Bilirkişi kök raporuna yönelik davacı ve davalı beyan ve itirazları sonucu, iş bu itirazların irdelenmesi ve ek rapor düzenlenmesi amacıyla dosya, daha önce rapor alınan aktüer bilirkişisine tevdii edilmiş olup, bilirkişi tarafından tanzim edilerek mahkememize sunulan 06/09/2021 tarihli bilirkişi ek raporunun incelenmesinde özetle de; “İddia, savunma, toplanan deliller ve tüm dosya kapsamı üzerinde yapılan inceleme sonucunda, hesaplamaya hiçbir etkisi olmamakla birlikte; Rapor/Hesap tarihi esas alınarak yapılan hesaplamada en güncel yüksek yargı kararlarından bir olan T.C. Yargıtay 17. Hukuk Dairesi ‘nin 2019/3292E. 2021/1848K. sayılı ilamında belirtildiği şekilde TRH-2010 Yaşam Tablosu kullanılarak Teknik Faiz uygulamaksızın Progresif Rant Yöntemine göre hesaplama yapıldığı, sayın Mahkemenin 25.08.2021 tarihli ara kararına istinaden; Davacı… ‘nın hesaplanan Bakıcı Gideri zararının 2.352,00 TL olduğu, teminat limitleri kapsamında hesaplanan bakıcı gideri zararının tamamından davalı … Şirketi’nin sorumlu olduğu” şeklinde görüş ve kanaat bildirilmiştir.
Mahkememizce, gerek ATK’dan alınan ve gerek se Aktüer bilirkişisinden alınan ve az yukarıda özetleri verilen raporların denetlenmesinde, raporların hukuki yönleri ayrık olmak üzere, yapılan tespitler bakımından ayrıntılı ve gerekçeli olduğu ve ayrıca ulaşılan sonucun Yargıtay içtihatlarına da uygun olduğu anlaşıldığından, hükme esas alınmalarına karar verilmiştir.
Davalı yanca her ne kadar, müterafik kusur indirimi yapılması talep edilmiş ise de; somut olayda davacı yanın kask takıp takmadığının mevcut deliller ile anlaşılamadığı, bu bakımdan ispat yükü kendisinde olan davalı yanın da bu iddiasını usule uygun delillerle ispat edilemediği anlaşıldığından, davalı yanın müterafik kusura ilişkin savunmasına itibar edilmemiştir.

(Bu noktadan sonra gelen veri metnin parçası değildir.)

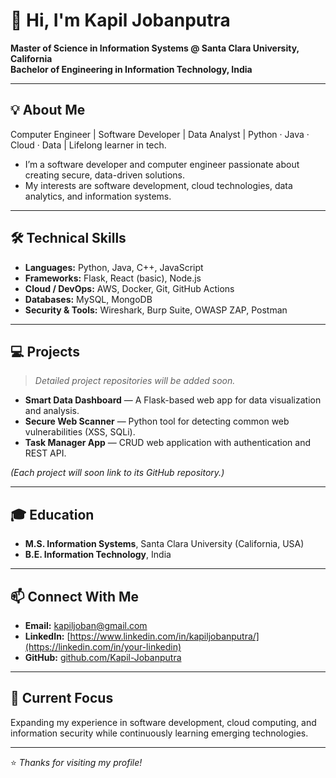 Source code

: # 👋 Hi, I'm Kapil Jobanputra

**Master of Science in Information Systems @ Santa Clara University, California**  
**Bachelor of Engineering in Information Technology, India**

---

## 💡 About Me
Computer Engineer | Software Developer | Data Analyst | Python · Java · Cloud · Data | Lifelong learner in tech.

- I’m a software developer and computer engineer passionate about creating secure, data-driven solutions.  
- My interests are software development, cloud technologies, data analytics, and information systems.

---

## 🛠️ Technical Skills
- **Languages:** Python, Java, C++, JavaScript  
- **Frameworks:** Flask, React (basic), Node.js  
- **Cloud / DevOps:** AWS, Docker, Git, GitHub Actions  
- **Databases:** MySQL, MongoDB  
- **Security & Tools:** Wireshark, Burp Suite, OWASP ZAP, Postman  

---

## 💻 Projects
> *Detailed project repositories will be added soon.*

- **Smart Data Dashboard** — A Flask-based web app for data visualization and analysis.  
- **Secure Web Scanner** — Python tool for detecting common web vulnerabilities (XSS, SQLi).  
- **Task Manager App** — CRUD web application with authentication and REST API.  

*(Each project will soon link to its GitHub repository.)*

---

## 🎓 Education
- **M.S. Information Systems**, Santa Clara University (California, USA)  
- **B.E. Information Technology**, India  

---

## 📫 Connect With Me
- **Email:** [kapiljoban@gmail.com](mailto:your.email@example.com)  
- **LinkedIn:** [https://www.linkedin.com/in/kapiljobanputra/](https://linkedin.com/in/your-linkedin)  
- **GitHub:** [github.com/Kapil-Jobanputra](https://github.com/Kapil-Jobanputra)

---

## 🌱 Current Focus
Expanding my experience in software development, cloud computing, and information security while continuously learning emerging technologies.

---

⭐ *Thanks for visiting my profile!*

Yine davalı yanca hen ne kadar bakıcı gideri hesaplanırken hesaplanan tazminattan %50 indirim yapılması gerektiği savunmasında bulunulmuş ise de; dava konusu olay nedeniyle davacının cismani bütünlüğünün zarara uğradığı, vücut fonksiyon kaybı gerçekleştiği, davacıya bakıcı zararı külfeti yüklendiği ve bedensel zarara uğrayan davacıya bakım yükümlülüğünün aile bireylerine yüklenmesi zorunluluğunun bulunmadığı ve davalının da iş bu zararı gidermekle yükümlü olduğu anlaşıldığından, davalı yanın bu yöndeki savunmasına da itibar edilmemiştir.
Davacı yanın bilirkişi raporu doğrultusunda dava talebini artırarak, 2.352,00 TL’ye çıkartmış olduğu, buna ilişkin harcını da tamamladığı anlaşılmıştır.

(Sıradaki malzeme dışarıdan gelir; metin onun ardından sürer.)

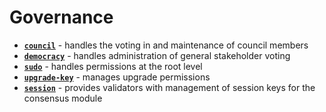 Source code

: # Governance

* **[`council`](https://github.com/paritytech/substrate/tree/master/srml/council)** - handles the voting in and maintenance of council members
* **[`democracy`](https://github.com/paritytech/substrate/tree/master/srml/democracy)** - handles administration of general stakeholder voting
* **[`sudo`](https://github.com/paritytech/substrate/tree/master/srml/sudo)** - handles permissions at the root level
* **[`upgrade-key`](https://github.com/paritytech/substrate/tree/master/srml/upgrade-key)** - manages upgrade permissions
* **[`session`](https://github.com/paritytech/substrate/tree/master/srml/session)** - provides validators with management of session keys for the consensus module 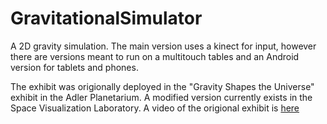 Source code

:GravitationalSimulator
======================

A 2D gravity simulation. The main version uses a kinect for input, however there are versions meant to run on a multitouch tables and an Android version for tablets and phones.

The exhibit was origionally deployed in the "Gravity Shapes the Universe" exhibit in the Adler Planetarium. A modified version currently exists in the Space Visualization Laboratory. A video of the origional exhibit is <a href="https://www.youtube.com/watch?v=8JES795kE08">here</a>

Tüm bu açıklamalar ışığında, taraf ve iddia ve savunmaları, toplanan deliller, alınan bilirkişi raporları ve dosya kapsamı birlikte değerlendirildiğinde;
Mahkememizde açılan davanın, trafik kazasından kaynaklanan cismani zarar nedeniyle tazminat (bakıcı gideri) istemine ilişkin olduğu, dava konusu somut olaya ilişkin olarak tüm delillerin toplandığı, somut olaydaki hukuki ihtilafın, davacının kaza nedeni ile bakıcı gideri tazminatı talep edip edemeyeceği ile talep edebilecek ise miktarının ne olduğu noktalarında toplandığı, bu bağlamda mahkememizce ATK’dan ve Aktüer bilirkişisinden rapor alındığı, alınan raporların ayrıntılı ve gerekçeli olduğu ve hükme esas alınmasına karar verildiği, müterafik kusur ve tazminattan indirim yapılmasına ilişkin davalı savunmaları yönünden, az yukarıda izah edilen gerekçelerle değerlendirme yapıldığı, bu haliyle yapılan değerlendirmede de, davacının 2.352,00 TL yönünden dava açmakta haklı olduğu anlaşıldığından, 2.352,00 TL bakıcı giderine ilişkin tazminatının dava tarihinden itibaren işleyecek yasal faizi ile birlikte davalıdan tahsili ile davacıya verilmesine karar verilmiş ve aşağıdaki şekilde hüküm kurulmuştur.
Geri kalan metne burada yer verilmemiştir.